EXERCISE PROMPT =
Across the listing below, how many lines hold "Forsyth"? Reply with the number by itself.
Segment Open
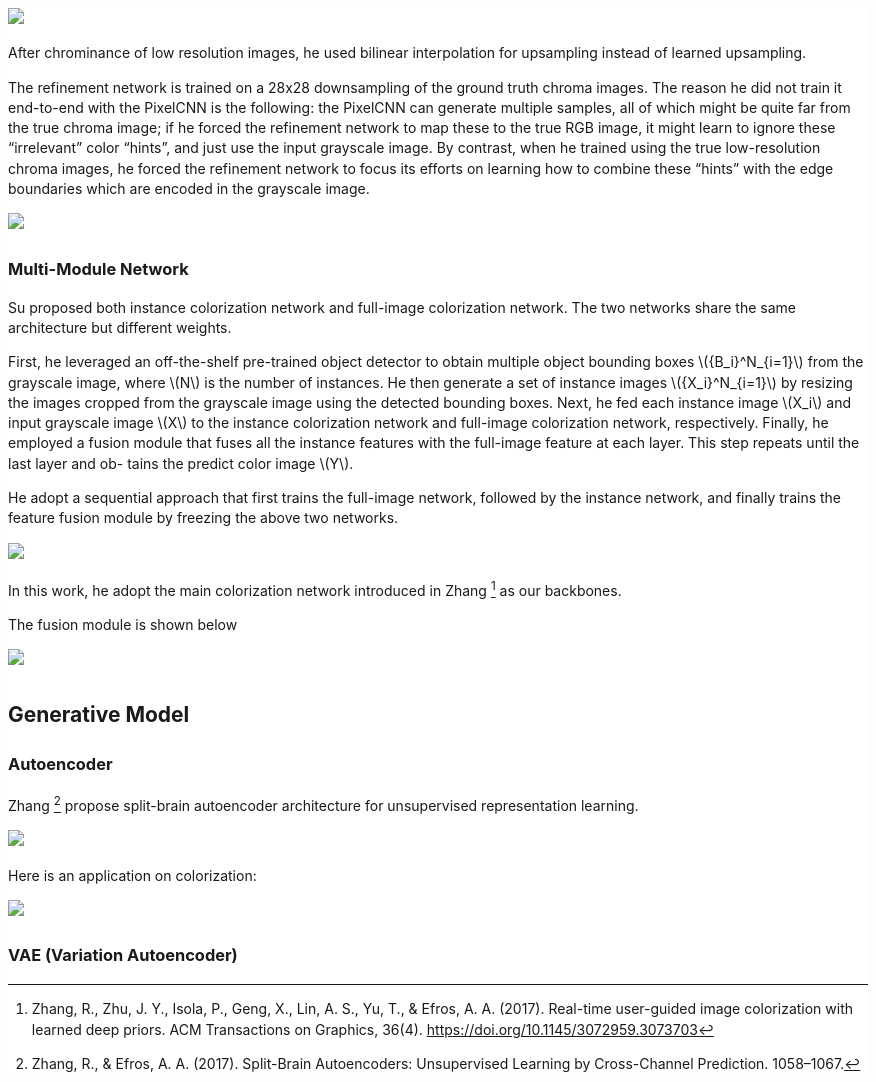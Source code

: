 ![](https://raw.githubusercontent.com/rasin-tsukuba/blog-images/master/img/20200523214010.png)

After chrominance of low resolution images, he used bilinear interpolation for upsampling instead of learned upsampling.

The refinement network is trained on a 28x28 downsampling of the ground truth chroma images. The reason he did not train it end-to-end with the PixelCNN is the following: the PixelCNN can generate multiple samples, all of which might be quite far from the true chroma image; if he forced the refinement network to map these to the true RGB image, it might learn to ignore these “irrelevant” color “hints”, and just use the input grayscale image. By contrast, when he trained using the true low-resolution chroma images, he forced the refinement network to focus its efforts on learning how to combine these “hints” with the edge boundaries which are encoded in the grayscale image.

![](https://raw.githubusercontent.com/rasin-tsukuba/blog-images/master/img/20200524102310.png)

### Multi-Module Network

Su proposed both instance colorization network and full-image colorization network. The two networks share the same architecture but different weights.

First, he leveraged an off-the-shelf pre-trained object detector to obtain multiple object bounding boxes \\(\{B_i\}^N_{i=1}\\) from the grayscale image, where \\(N\\) is the number of instances. He then generate a set of instance images \\(\{X_i\}^N_{i=1}\\) by resizing the images
cropped from the grayscale image using the detected bounding boxes. Next, he fed each instance image \\(X_i\\) and input grayscale image \\(X\\) to the instance colorization network and full-image colorization network, respectively. Finally, he employed a fusion module that fuses all the instance features with the full-image feature at each layer. This step repeats until the last layer and ob- tains the predict color image \\(Y\\).

He adopt a sequential approach that first trains the full-image network, followed by the instance network, and finally trains the feature fusion module by freezing the above two networks.

![](https://raw.githubusercontent.com/rasin-tsukuba/blog-images/master/img/20200527192037.png)

In this work, he adopt the main colorization network introduced in Zhang [^20] as our backbones.

The fusion module is shown below

![](https://raw.githubusercontent.com/rasin-tsukuba/blog-images/master/img/20200527194756.png)

## Generative Model

### Autoencoder

Zhang [^6] propose split-brain autoencoder architecture for unsupervised representation learning.

![](https://raw.githubusercontent.com/rasin-tsukuba/blog-images/master/img/20200527102626.png)

Here is an application on colorization:

![](https://raw.githubusercontent.com/rasin-tsukuba/blog-images/master/img/20200527102929.png)

### VAE (Variation Autoencoder)


[^1]: Cheng, Z., Yang, Q., & Sheng, B. (2015). Deep colorization. Proceedings of the IEEE International Conference on Computer Vision, 2015 Inter, 415–423. https://doi.org/10.1109/ICCV.2015.55
[^2]: Deshpande, A., Lu, J., Yeh, M. C., Chong, M. J., & Forsyth, D. (2017). Learning diverse image colorization. Proceedings - 30th IEEE Conference on Computer Vision and Pattern Recognition, CVPR 2017, 2017-Janua, 2877–2885. https://doi.org/10.1109/CVPR.2017.307
[^3]: Lal, S., Garg, V., & Verma, O. P. (2017). Automatic image colorization using adversarial training. ACM International Conference Proceeding Series, 84–88. https://doi.org/10.1145/3163080.3163104
[^4]: Baldassarre, F., Morín, D. G., & Rodés-Guirao, L. (2017). Deep Koalarization: Image Colorization using CNNs and Inception-ResNet-v2. June 2017, 1–12. http://arxiv.org/abs/1712.03400
[^5]: Royer, A., Kolesnikov, A., & Lampert, C. H. (2017). Probabilistic image colorization. British Machine Vision Conference 2017, BMVC 2017, 1–15. https://doi.org/10.5244/c.31.85
[^6]: Zhang, R., & Efros, A. A. (2017). Split-Brain Autoencoders: Unsupervised Learning by Cross-Channel Prediction. 1058–1067.
[^7]: Zhang, R., Isola, P., & Efros, A. A. (2016). Colorful image colorization. Lecture Notes in Computer Science (Including Subseries Lecture Notes in Artificial Intelligence and Lecture Notes in Bioinformatics), 9907 LNCS, 649–666. https://doi.org/10.1007/978-3-319-46487-9_40
[^8]: Larsson, G., Maire, M., & Shakhnarovich, G. (2016). Learning representations for automatic colorization. Lecture Notes in Computer Science (Including Subseries Lecture Notes in Artificial Intelligence and Lecture Notes in Bioinformatics), 9908 LNCS, 577–593. https://doi.org/10.1007/978-3-319-46493-0_35
[^9]: Larsson, G., Maire, M., & Shakhnarovich, G. (2016). Learning representations for automatic colorization. Lecture Notes in Computer Science (Including Subseries Lecture Notes in Artificial Intelligence and Lecture Notes in Bioinformatics), 9908 LNCS, 577–593. https://doi.org/10.1007/978-3-319-46493-0_35
[^10]: Varga, D., & Szirányi, T. (2017). Convolutional Neural Networks for automatic image colorization. 5, 1–15. http://eprints.sztaki.hu/9292/1/Varga_1_3306455_ny.pdf
[^11]: Cao, Y., Zhou, Z., Zhang, W., & Yu, Y. (2017). Unsupervised Diverse Colorization via Generative Adversarial Networks. Lecture Notes in Computer Science (Including Subseries Lecture Notes in Artificial Intelligence and Lecture Notes in Bioinformatics), 10534 LNAI, 151–166. https://doi.org/10.1007/978-3-319-71249-9_10
[^12]: Guadarrama, S., Dahl, R., Bieber, D., Norouzi, M., Shlens, J., & Murphy, K. (2017). Pixcolor: Pixel recursive colorization. British Machine Vision Conference 2017, BMVC 2017, 1–17. https://doi.org/10.5244/c.31.112
[^13]: Deshpande, A., Lu, J., Yeh, M. C., Chong, M. J., & Forsyth, D. (2017). Learning diverse image colorization. Proceedings - 30th IEEE Conference on Computer Vision and Pattern Recognition, CVPR 2017, 2017-Janua, 2877–2885. https://doi.org/10.1109/CVPR.2017.307
[^14]: Zhu, L., & Funt, B. (2018). Colorizing color images. IS and T International Symposium on Electronic Imaging Science and Technology, 1–6. https://doi.org/10.2352/ISSN.2470-1173.2018.14.HVEI-541
[^15]: Ozbulak, G. (2019). Image colorization by capsule networks. IEEE Computer Society Conference on Computer Vision and Pattern Recognition Workshops, 2019-June, 2150–2158. https://doi.org/10.1109/CVPRW.2019.00268
[^16]: Vitoria, P., Raad, L., & Ballester, C. (2019). ChromaGAN: Adversarial Picture Colorization with Semantic Class Distribution. 2445–2454. http://arxiv.org/abs/1907.09837
[^17]: Nguyen-Quynh, T. T., Do, N. T., & Kim, S. H. (2020). MLEU: Multi-level embedding u-net for fully automatic image colorization. ACM International Conference Proceeding Series, 119–121. https://doi.org/10.1145/3380688.3380720
[^18]: Iizuka, S., Simo-Serra, E., & Ishikawa, H. (2016). Let there be color! ACM Transactions on Graphics, 35(4), 1–11. https://doi.org/10.1145/2897824.2925974
[^19]: Su, J.-W., Chu, H.-K., & Huang, J.-B. (2020). Instance-aware Image Colorization. http://arxiv.org/abs/2005.10825
[^20]: Zhang, R., Zhu, J. Y., Isola, P., Geng, X., Lin, A. S., Yu, T., & Efros, A. A. (2017). Real-time user-guided image colorization with learned deep priors. ACM Transactions on Graphics, 36(4). https://doi.org/10.1145/3072959.3073703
Segment Closed
SOLUTION TO THIS EXERCISE =
2